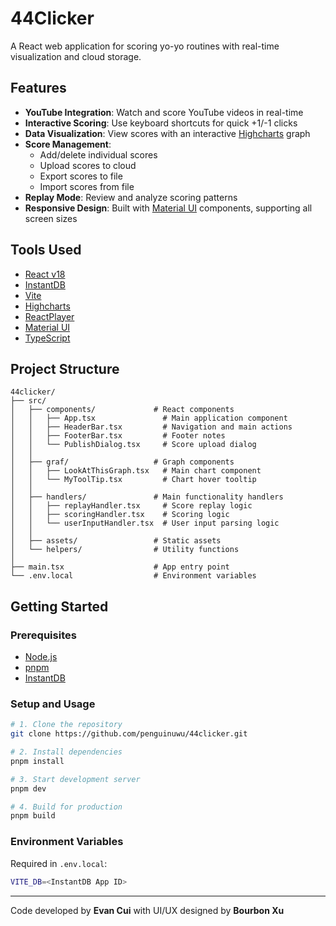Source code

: # 44Clicker

A React web application for scoring yo-yo routines with real-time visualization and cloud storage.

## Features

- **YouTube Integration**: Watch and score YouTube videos in real-time
- **Interactive Scoring**: Use keyboard shortcuts for quick +1/-1 clicks
- **Data Visualization**: View scores with an interactive [Highcharts](https://highcharts.com/) graph
- **Score Management**:
  - Add/delete individual scores
  - Upload scores to cloud
  - Export scores to file
  - Import scores from file
- **Replay Mode**: Review and analyze scoring patterns
- **Responsive Design**: Built with [Material UI](https://mui.com/) components, supporting all screen sizes

## Tools Used

- [React v18](https://react.dev/)
- [InstantDB](https://instantdb.com/)
- [Vite](https://vite.dev/)
- [Highcharts](https://highcharts.com/)
- [ReactPlayer](https://github.com/cookpete/react-player/)
- [Material UI](https://mui.com/)
- [TypeScript](https://typescriptlang.org/)

## Project Structure

```plaintext
44clicker/
├── src/
│   ├── components/             # React components
│   │   ├── App.tsx               # Main application component
│   │   ├── HeaderBar.tsx         # Navigation and main actions
│   │   ├── FooterBar.tsx         # Footer notes
│   │   └── PublishDialog.tsx     # Score upload dialog
│   │
│   ├── graf/                   # Graph components
│   │   ├── LookAtThisGraph.tsx   # Main chart component
│   │   └── MyToolTip.tsx         # Chart hover tooltip
│   │
│   ├── handlers/               # Main functionality handlers
│   │   ├── replayHandler.tsx     # Score replay logic
│   │   ├── scoringHandler.tsx    # Scoring logic
│   │   └── userInputHandler.tsx  # User input parsing logic
│   │
│   ├── assets/                 # Static assets
│   └── helpers/                # Utility functions
│   
├── main.tsx                    # App entry point
└── .env.local                  # Environment variables
```

## Getting Started

### Prerequisites

- [Node.js](https://nodejs.org/)
- [pnpm](https://pnpm.io/)
- [InstantDB](https://instantdb.com/)

### Setup and Usage

```sh
# 1. Clone the repository
git clone https://github.com/penguinuwu/44clicker.git

# 2. Install dependencies
pnpm install

# 3. Start development server
pnpm dev

# 4. Build for production
pnpm build
```

### Environment Variables

Required in `.env.local`:

```sh
VITE_DB=<InstantDB App ID>
```

---

Code developed by **Evan Cui** with UI/UX designed by **Bourbon Xu**
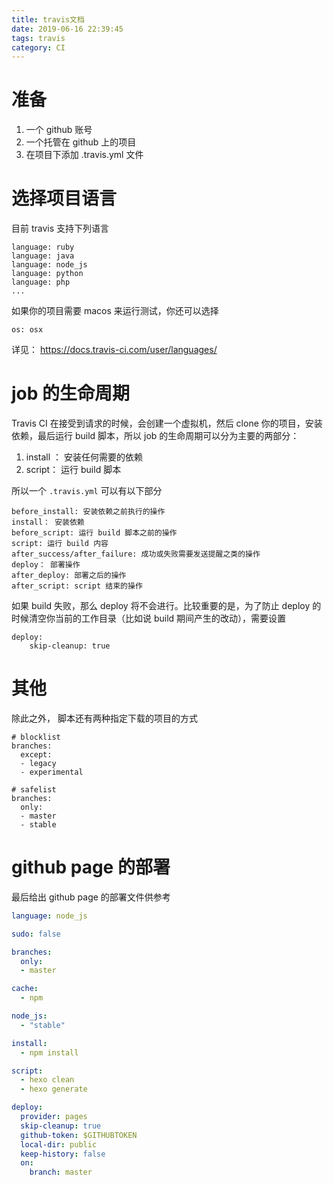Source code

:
```yaml
---
title: travis文档
date: 2019-06-16 22:39:45
tags: travis
category: CI
---
```

# 准备
1. 一个 github 账号
2. 一个托管在 github 上的项目
3. 在项目下添加 .travis.yml 文件

# 选择项目语言
目前 travis 支持下列语言
```
language: ruby
language: java
language: node_js
language: python
language: php
...
```
如果你的项目需要 macos 来运行测试，你还可以选择
```
os: osx
```
详见： https://docs.travis-ci.com/user/languages/

# job 的生命周期

Travis CI 在接受到请求的时候，会创建一个虚拟机，然后 clone 你的项目，安装依赖，最后运行 build 脚本，所以 job 的生命周期可以分为主要的两部分：
1. install ： 安装任何需要的依赖
2. script： 运行 build 脚本

所以一个 `.travis.yml` 可以有以下部分
```
before_install: 安装依赖之前执行的操作
install： 安装依赖
before_script: 运行 build 脚本之前的操作
script: 运行 build 内容
after_success/after_failure: 成功或失败需要发送提醒之类的操作
deploy： 部署操作
after_deploy: 部署之后的操作
after_script: script 结束的操作
```
如果 build 失败，那么 deploy 将不会进行。比较重要的是，为了防止 deploy 的时候清空你当前的工作目录（比如说 build 期间产生的改动），需要设置 
```
deploy:
    skip-cleanup: true
```

# 其他
除此之外， 脚本还有两种指定下载的项目的方式
```
# blocklist
branches:
  except:
  - legacy
  - experimental

# safelist
branches:
  only:
  - master
  - stable
```

# github page 的部署
最后给出 github page 的部署文件供参考
```yml
language: node_js

sudo: false

branches:
  only:
  - master

cache:
  - npm

node_js:
  - "stable"

install:
  - npm install

script:
  - hexo clean 
  - hexo generate

deploy:
  provider: pages
  skip-cleanup: true
  github-token: $GITHUBTOKEN
  local-dir: public
  keep-history: false
  on:
    branch: master
```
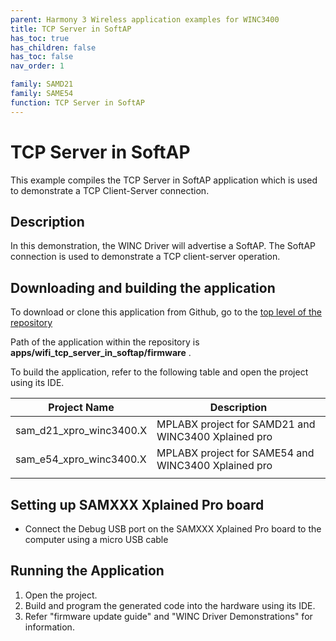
 ```yaml
---
parent: Harmony 3 Wireless application examples for WINC3400
title: TCP Server in SoftAP
has_toc: true
has_children: false
has_toc: false
nav_order: 1

family: SAMD21
family: SAME54
function: TCP Server in SoftAP
---
```


# TCP Server in SoftAP

This example compiles the TCP Server in SoftAP application which is used to demonstrate a TCP Client-Server connection.

## Description

In this demonstration, the WINC Driver will advertise a SoftAP. The SoftAP connection is used to demonstrate a TCP client-server operation.

## Downloading and building the application

To download or clone this application from Github, go to the [top level of the repository](https://github.com/Microchip-MPLAB-Harmony/wireless)


Path of the application within the repository is **apps/wifi_tcp_server_in_softap/firmware** .

To build the application, refer to the following table and open the project using its IDE.

| Project Name      | Description                                    |
| ----------------- | ---------------------------------------------- |
| sam_d21_xpro_winc3400.X | MPLABX project for SAMD21 and WINC3400 Xplained pro |
| sam_e54_xpro_winc3400.X | MPLABX project for SAME54 and WINC3400 Xplained pro |
|||

## Setting up SAMXXX Xplained Pro board

- Connect the Debug USB port on the SAMXXX Xplained Pro board to the computer using a micro USB cable

## Running the Application

1. Open the project.
2. Build and program the generated code into the hardware using its IDE.
3. Refer "firmware update guide" and "WINC Driver Demonstrations" for information.
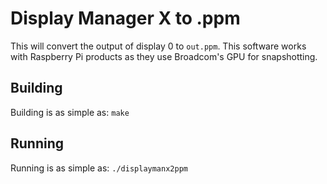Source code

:# Display Manager X to .ppm
This will convert the output of display 0 to ```out.ppm```.
This software works with Raspberry Pi products as they use Broadcom's GPU for snapshotting.

## Building
Building is as simple as:
```make```

## Running
Running is as simple as:
```./displaymanx2ppm```

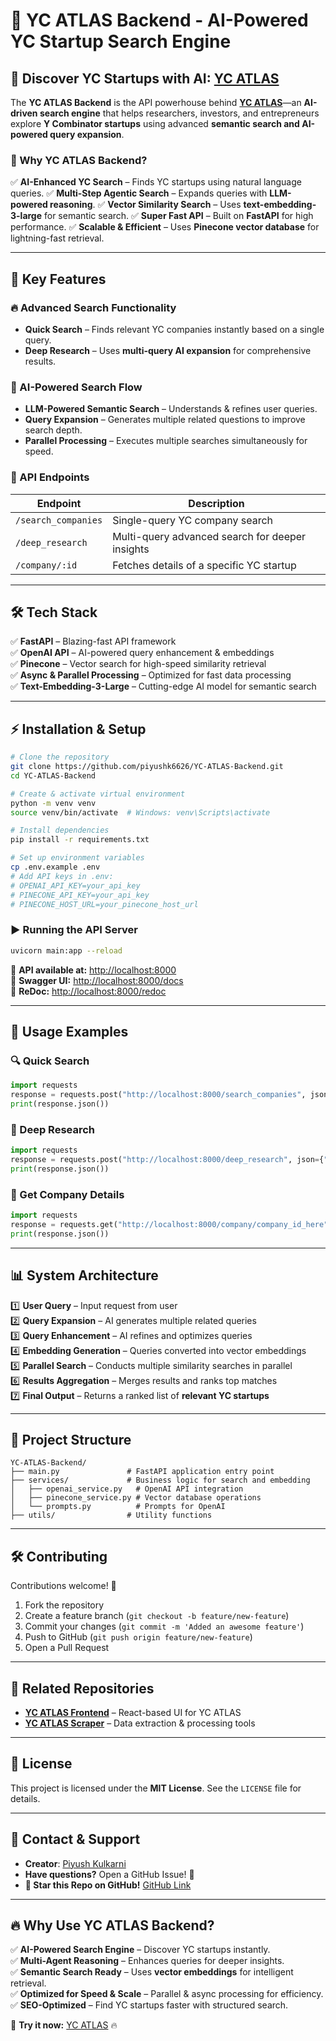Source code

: # 🚀 YC ATLAS Backend - AI-Powered YC Startup Search Engine

## 🔎 Discover YC Startups with AI: [YC ATLAS](https://yc-atlas.lovable.app/)

The **YC ATLAS Backend** is the API powerhouse behind **[YC ATLAS](https://yc-atlas.lovable.app/)**—an **AI-driven search engine** that helps researchers, investors, and entrepreneurs explore **Y Combinator startups** using advanced **semantic search and AI-powered query expansion**.

### 📌 Why YC ATLAS Backend?
✅ **AI-Enhanced YC Search** – Finds YC startups using natural language queries.
✅ **Multi-Step Agentic Search** – Expands queries with **LLM-powered reasoning**.
✅ **Vector Similarity Search** – Uses **text-embedding-3-large** for semantic search.
✅ **Super Fast API** – Built on **FastAPI** for high performance.
✅ **Scalable & Efficient** – Uses **Pinecone vector database** for lightning-fast retrieval.

---

## 🚀 Key Features

### 🔥 Advanced Search Functionality
- **Quick Search** – Finds relevant YC companies instantly based on a single query.
- **Deep Research** – Uses **multi-query AI expansion** for comprehensive results.

### 🤖 AI-Powered Search Flow
- **LLM-Powered Semantic Search** – Understands & refines user queries.
- **Query Expansion** – Generates multiple related questions to improve search depth.
- **Parallel Processing** – Executes multiple searches simultaneously for speed.

### 🔌 API Endpoints
| Endpoint | Description |
|----------|-------------|
| `/search_companies` | Single-query YC company search |
| `/deep_research` | Multi-query advanced search for deeper insights |
| `/company/:id` | Fetches details of a specific YC startup |

---

## 🛠️ Tech Stack
✅ **FastAPI** – Blazing-fast API framework  
✅ **OpenAI API** – AI-powered query enhancement & embeddings  
✅ **Pinecone** – Vector search for high-speed similarity retrieval  
✅ **Async & Parallel Processing** – Optimized for fast data processing  
✅ **Text-Embedding-3-Large** – Cutting-edge AI model for semantic search  

---

## ⚡ Installation & Setup

```bash
# Clone the repository
git clone https://github.com/piyushk6626/YC-ATLAS-Backend.git
cd YC-ATLAS-Backend

# Create & activate virtual environment
python -m venv venv
source venv/bin/activate  # Windows: venv\Scripts\activate

# Install dependencies
pip install -r requirements.txt

# Set up environment variables
cp .env.example .env
# Add API keys in .env:
# OPENAI_API_KEY=your_api_key
# PINECONE_API_KEY=your_api_key
# PINECONE_HOST_URL=your_pinecone_host_url
```

### ▶️ Running the API Server
```bash
uvicorn main:app --reload
```
🔗 **API available at:** [http://localhost:8000](http://localhost:8000)  
🔗 **Swagger UI:** [http://localhost:8000/docs](http://localhost:8000/docs)  
🔗 **ReDoc:** [http://localhost:8000/redoc](http://localhost:8000/redoc)  

---

## 🚀 Usage Examples

### 🔍 Quick Search
```python
import requests
response = requests.post("http://localhost:8000/search_companies", json={"query": "Company that works in RAG"})
print(response.json())
```

### 🤖 Deep Research
```python
import requests
response = requests.post("http://localhost:8000/deep_research", json={"query": "AI-driven YC startups"})
print(response.json())
```

### 🏢 Get Company Details
```python
import requests
response = requests.get("http://localhost:8000/company/company_id_here")
print(response.json())
```

---

## 📊 System Architecture

1️⃣ **User Query** – Input request from user  
2️⃣ **Query Expansion** – AI generates multiple related queries  
3️⃣ **Query Enhancement** – AI refines and optimizes queries  
4️⃣ **Embedding Generation** – Queries converted into vector embeddings  
5️⃣ **Parallel Search** – Conducts multiple similarity searches in parallel  
6️⃣ **Results Aggregation** – Merges results and ranks top matches  
7️⃣ **Final Output** – Returns a ranked list of **relevant YC startups**  

---

## 📂 Project Structure

```
YC-ATLAS-Backend/
├── main.py               # FastAPI application entry point
├── services/             # Business logic for search and embedding
│   ├── openai_service.py   # OpenAI API integration
│   ├── pinecone_service.py # Vector database operations
│   └── prompts.py          # Prompts for OpenAI
├── utils/                # Utility functions

```

---

## 🛠 Contributing

Contributions welcome! 🚀
1. Fork the repository
2. Create a feature branch (`git checkout -b feature/new-feature`)
3. Commit your changes (`git commit -m 'Added an awesome feature'`)
4. Push to GitHub (`git push origin feature/new-feature`)
5. Open a Pull Request

---

## 🔗 Related Repositories
- **[YC ATLAS Frontend](https://github.com/piyushk6626/YC-ATLAS-Frontend)** – React-based UI for YC ATLAS  
- **[YC ATLAS Scraper](https://github.com/piyushk6626/YC-ATLAS-Scraping)** – Data extraction & processing tools  

---

## 📜 License

This project is licensed under the **MIT License**. See the `LICENSE` file for details.

---

## 📩 Contact & Support
- **Creator**: [Piyush Kulkarni](https://github.com/piyushk6626)  
- **Have questions?** Open a GitHub Issue! 🚀  
- **🌟 Star this Repo on GitHub!** [GitHub Link](https://github.com/piyushk6626/YC-ATLAS-Backend)  

---

## 🔥 Why Use YC ATLAS Backend?
✅ **AI-Powered Search Engine** – Discover YC startups instantly.  
✅ **Multi-Agent Reasoning** – Enhances queries for deeper insights.  
✅ **Semantic Search Ready** – Uses **vector embeddings** for intelligent retrieval.  
✅ **Optimized for Speed & Scale** – Parallel & async processing for efficiency.  
✅ **SEO-Optimized** – Find YC startups faster with structured search.  

🚀 **Try it now:** [YC ATLAS](https://yc-atlas.lovable.app/) 🔥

DESCRIPTION OF THE TASK >>
Pictures are to be left out while the lines from the beginning of the records through the line with "- Export scores to file" are copied word for word.

SOLUTION >>
Source code

: # 44Clicker

A React web application for scoring yo-yo routines with real-time visualization and cloud storage.

## Features

- **YouTube Integration**: Watch and score YouTube videos in real-time
- **Interactive Scoring**: Use keyboard shortcuts for quick +1/-1 clicks
- **Data Visualization**: View scores with an interactive [Highcharts](https://highcharts.com/) graph
- **Score Management**:
  - Add/delete individual scores
  - Upload scores to cloud
  - Export scores to file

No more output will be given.